AUSTIN, Texas — As coronavirus cases climb in Travis County and across the state this week, dozens of Travis County Clerk’s Office employees were called back to work.
More than a half-dozen of them, who spoke with KVUE on the condition of anonymity, said they’re worried about choosing between their health and a paycheck.
“We’re constantly walking around the office touching the same equipment,” one employee told KVUE. “When it comes to a situation like that, no amount of telling us to wash our hands or sanitize our desks is really going to make us feel much safer.”
Employees provided KVUE with copies of emails that indicate there have been confirmed COVID-19 cases in the Travis County Courthouse, but a county spokesperson said none of those cases have been on the second floor, where the Clerk’s Office staff works.
Travis County Clerk Dana DeBeauvoir declined an interview for this story but told KVUE her office is following CDC guidelines and that it’s not reasonable to describe the working conditions as “unsafe.”
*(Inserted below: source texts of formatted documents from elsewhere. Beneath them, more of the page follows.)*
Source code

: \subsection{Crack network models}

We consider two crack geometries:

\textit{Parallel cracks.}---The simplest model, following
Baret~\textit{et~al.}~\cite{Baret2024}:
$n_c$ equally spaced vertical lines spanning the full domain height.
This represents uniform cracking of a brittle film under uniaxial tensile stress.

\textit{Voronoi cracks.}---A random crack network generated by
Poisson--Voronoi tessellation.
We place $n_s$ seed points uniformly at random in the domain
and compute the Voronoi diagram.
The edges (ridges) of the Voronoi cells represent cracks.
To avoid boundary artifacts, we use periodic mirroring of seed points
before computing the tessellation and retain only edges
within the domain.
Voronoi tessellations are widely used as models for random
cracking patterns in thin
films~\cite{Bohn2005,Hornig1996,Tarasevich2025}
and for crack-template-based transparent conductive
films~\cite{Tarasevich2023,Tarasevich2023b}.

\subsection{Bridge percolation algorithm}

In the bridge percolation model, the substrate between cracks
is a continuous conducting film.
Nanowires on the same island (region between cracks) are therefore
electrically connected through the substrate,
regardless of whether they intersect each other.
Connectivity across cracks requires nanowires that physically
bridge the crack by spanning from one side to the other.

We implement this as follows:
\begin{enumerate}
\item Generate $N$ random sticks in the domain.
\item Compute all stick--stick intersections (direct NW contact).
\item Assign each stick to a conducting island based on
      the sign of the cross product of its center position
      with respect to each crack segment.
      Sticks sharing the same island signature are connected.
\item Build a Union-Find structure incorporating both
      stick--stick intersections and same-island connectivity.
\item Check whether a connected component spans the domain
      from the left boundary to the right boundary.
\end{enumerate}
Since mid-March, employees of the Clerk’s Office misdemeanors and records management divisions worked in-person on a rotating basis. For the misdemeanors division, that meant no more than 10 people were in the office at once.
Employees who weren’t part of the in-office crew on a day were allowed administrative leave. As of June 3, the Clerk’s Office staff had used more than 15,000 administrative leave hours, with some individuals having off five paid weeks.
On Tuesday, the Travis County Commissioners Court approved a re-entry plan for Travis County offices that encourages telework for a “majority of roles.”
But this week, Clerk’s Office employees were called back, meaning up to 46 of them – 28 in the misdemeanors division and 18 in the records management division – can be in the office at the same time. They are all considered essential.
“We have been told that, you know, we need all-hands-on-deck right now. And so it definitely puts pressure on us to feel like we need to be there,” the employee said.
If they don’t want to be there, DeBeauvoir said they can use their personal leave time.
“If employees are able to work remotely, we are offering that and encouraging that,” said Tracey Calloway, the county’s human resources director.
But these employees can’t work from home since they’re working with physical paper documents like bonds or court actions, Calloway said.
DeBeauvoir said the backlog is extensive and since courts will be reopening soon, there is work to be done.
Clerk’s Office staffers provided KVUE with a photo of Plexiglas that went up between workspaces at the office this week.
In addition, a spokesperson for the Clerk’s Office said hand sanitizer and wipes are available for areas and employees. Facilities are also supposed to be wiped down at least three times per day.
“We have things in our work environment to make sure that we're mitigating those concerns as best that we can,” Calloway said, “so, again, that we can deliver the services that our residents are expecting and that we are statutorily required to deliver.”
People who enter the courthouse are subject to a temperature check by the Travis County Sheriff’s Office, according to a county spokesperson.
But workers said they are still concerned.
“When it comes to real reasons why they won’t let us work from home, we’re just left in the dark,” the employee said.
Several other county departments and employees are still teleworking.
Under the current Travis County Stay Home, Work Safe order, it’s recommended that people don’t gather in groups larger than 10.
Calloway said Clerk’s Office work isn’t considered a social gathering, but instead the county looks at it as residents needing essential services.
Employees said when they try to raise concerns, they fall on deaf ears.
“Everybody is willing to work,” the employee said. “We're not looking for a reason to stay home and do nothing. We've been working hard when we are in the office. We have shown a lot of loyalty and dedication to our work by being there. We're willing to work, but we need to feel safe and we need to feel comfortable in our environment.”